Em meio a risadas finas e grossas, tremula a alma, sem dizer uma palavra, em meia volta percorre o caminho do corredor contrário. Ainda sem chorar, e tonto, perdido em um emaranhado de sensações, apressando seus passos, finalmente chega à porta de seu amigo: o Banheiro. Lá dentro, cercado de azulejos beges, surdos-mudos, mas que veem tudo no reflexo limpo de detergente, o menino chora por uns 20 minutos. Se esvaziando de sonhos, desejos, necessidades, ambições, orgulho, amor, ódio, audácia, agilidade, beleza e bondade. Tudo escorre chão a ser limpo.

Sinal toca, alguns papéis higiênicos, ouvido na porta, lava o rosto, mais papéis higiênicos, um respirar profundo e de volta à sala de aula como se nada tivesse acontecido.

Ele ia aprendendo o bê-á-bá dos livros inúteis para a sua pequena vida.

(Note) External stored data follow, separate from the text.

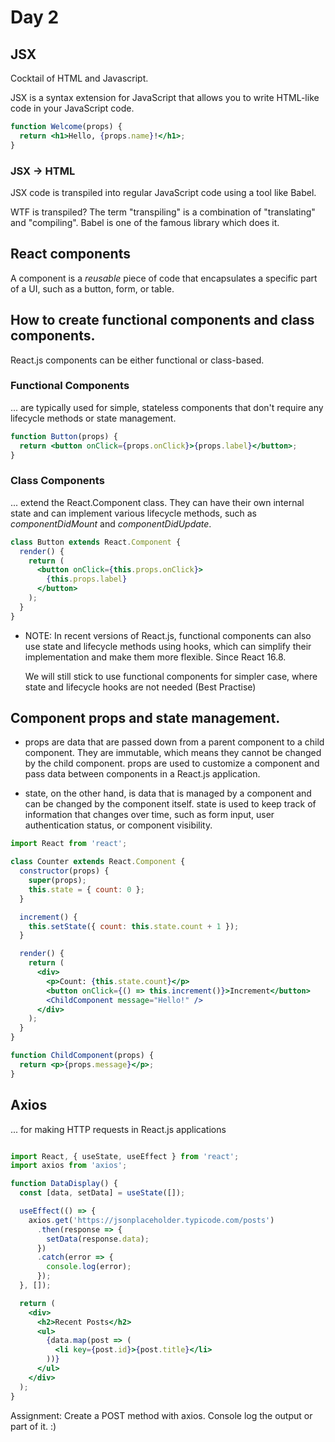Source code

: # Day 2
## JSX

Cocktail of HTML and Javascript. 

JSX is a syntax extension for JavaScript that allows you to write HTML-like code in your JavaScript code.

```jsx
function Welcome(props) {
  return <h1>Hello, {props.name}!</h1>;
}
```
### JSX -> HTML
JSX code is transpiled into regular JavaScript code using a tool like Babel. 

WTF is transpiled? 
The term "transpiling" is a combination of "translating" and "compiling". Babel is one of the famous library which does it.


## React components
A component is a *reusable* piece of code that encapsulates a specific part of a UI, such as a button, form, or table. 

## How to create functional components and class components.
React.js components can be either functional or class-based.

### Functional Components

... are typically used for simple, stateless components that don't require any lifecycle methods or state management.
```jsx
function Button(props) {
  return <button onClick={props.onClick}>{props.label}</button>;
}
```
### Class Components
... extend the React.Component class. They can have their own internal state and can implement various lifecycle methods, such as *componentDidMount* and *componentDidUpdate*.

```jsx
class Button extends React.Component {
  render() {
    return (
      <button onClick={this.props.onClick}>
        {this.props.label}
      </button>
    );
  }
}
```
- NOTE: In recent versions of React.js, functional components can also use state and lifecycle methods using hooks, which can simplify their implementation and make them more flexible. Since React 16.8. 

    We will still stick to use functional components for simpler case, where state and lifecycle hooks are not needed (Best Practise)


## Component props and state management.
- props are data that are passed down from a parent component to a child component. They are immutable, which means they cannot be changed by the child component. props are used to customize a component and pass data between components in a React.js application.

- state, on the other hand, is data that is managed by a component and can be changed by the component itself. state is used to keep track of information that changes over time, such as form input, user authentication status, or component visibility.

```jsx
import React from 'react';

class Counter extends React.Component {
  constructor(props) {
    super(props);
    this.state = { count: 0 };
  }

  increment() {
    this.setState({ count: this.state.count + 1 });
  }

  render() {
    return (
      <div>
        <p>Count: {this.state.count}</p>
        <button onClick={() => this.increment()}>Increment</button>
        <ChildComponent message="Hello!" />
      </div>
    );
  }
}

function ChildComponent(props) {
  return <p>{props.message}</p>;
}

```

## Axios

... for making HTTP requests in React.js applications


```jsx

import React, { useState, useEffect } from 'react';
import axios from 'axios';

function DataDisplay() {
  const [data, setData] = useState([]);

  useEffect(() => {
    axios.get('https://jsonplaceholder.typicode.com/posts')
      .then(response => {
        setData(response.data);
      })
      .catch(error => {
        console.log(error);
      });
  }, []);

  return (
    <div>
      <h2>Recent Posts</h2>
      <ul>
        {data.map(post => (
          <li key={post.id}>{post.title}</li>
        ))}
      </ul>
    </div>
  );
}
```

Assignment: Create a POST method with axios. Console log the output or part of it. :)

Voltando a casa, só queria um toque, qualquer um, nem que fosse um esbarrão. E depois em seu quarto, olhando o teto e tendo mais uma vez latejantes perguntas. Sua mente quer saber o porquê disso. O que é isso senhor que acontece comigo? Como podem me machucar assim? Como podem me subjugar? Moer-me? Derrotar-me com palavras que não sei de onde vêm. O que é que eu faço? Não tenho respostas. Eu só quero ser caro, um abraço, um aperto de mão. Poder andar, falar, dar minha opinião. Por que não? Por que eu vim ao mundo então? O que foi que eu fiz? Será que eu mereço isso tudo? Será que é para eu ficar quieto e aceitar tudo? Eu realmente devo merecer cada palavra dessas. Eu não sou normal. E é tudo culpa de quem?

Sem respostas ele pega no sono, anestesiado por tanto choro. É comum a pontinha de dor de cabeça. Ainda terá de fazer a lição. Outro dia surgirá. e tudo de novo.

E se batesse naquele garoto? Mas ele não tem vontade de bater. Ele não tem raiva do garoto. Mesmo com seus poucos anos, parece saber que não é culpa dele. E não sabe de quem é. Desconfia de seus pais, da sociedade, do inspetor, não sabe ao certo.

Um murro, um dente quebrado e todos contra ele e chamariam sua mãe e teria que contar aquela humilhante história.

Não, de-fi-ni-ti-va-men-te, NÃO. É muito vergonhoso. Se só respondesse no mesmo tom? se safaria daquele momento e iria até, quem sabe sorrindo, para o pátio. Mas fadadamente poderia ser abordado como coisa preta, tição, neguinho safado, e empurrões, e chutes, e chacotas, e gozações o abrigariam a falar grosso e imperativamente com todos. E sempre.

Não, não sou capaz. Não aguento ter que me defender do que eu sou. Realmente eu não aguento. Sou fraco. Não tenho forças. Voltaria às escondidas para os cantos do pátio. Lugar seguro de onde nunca deveria ter saído.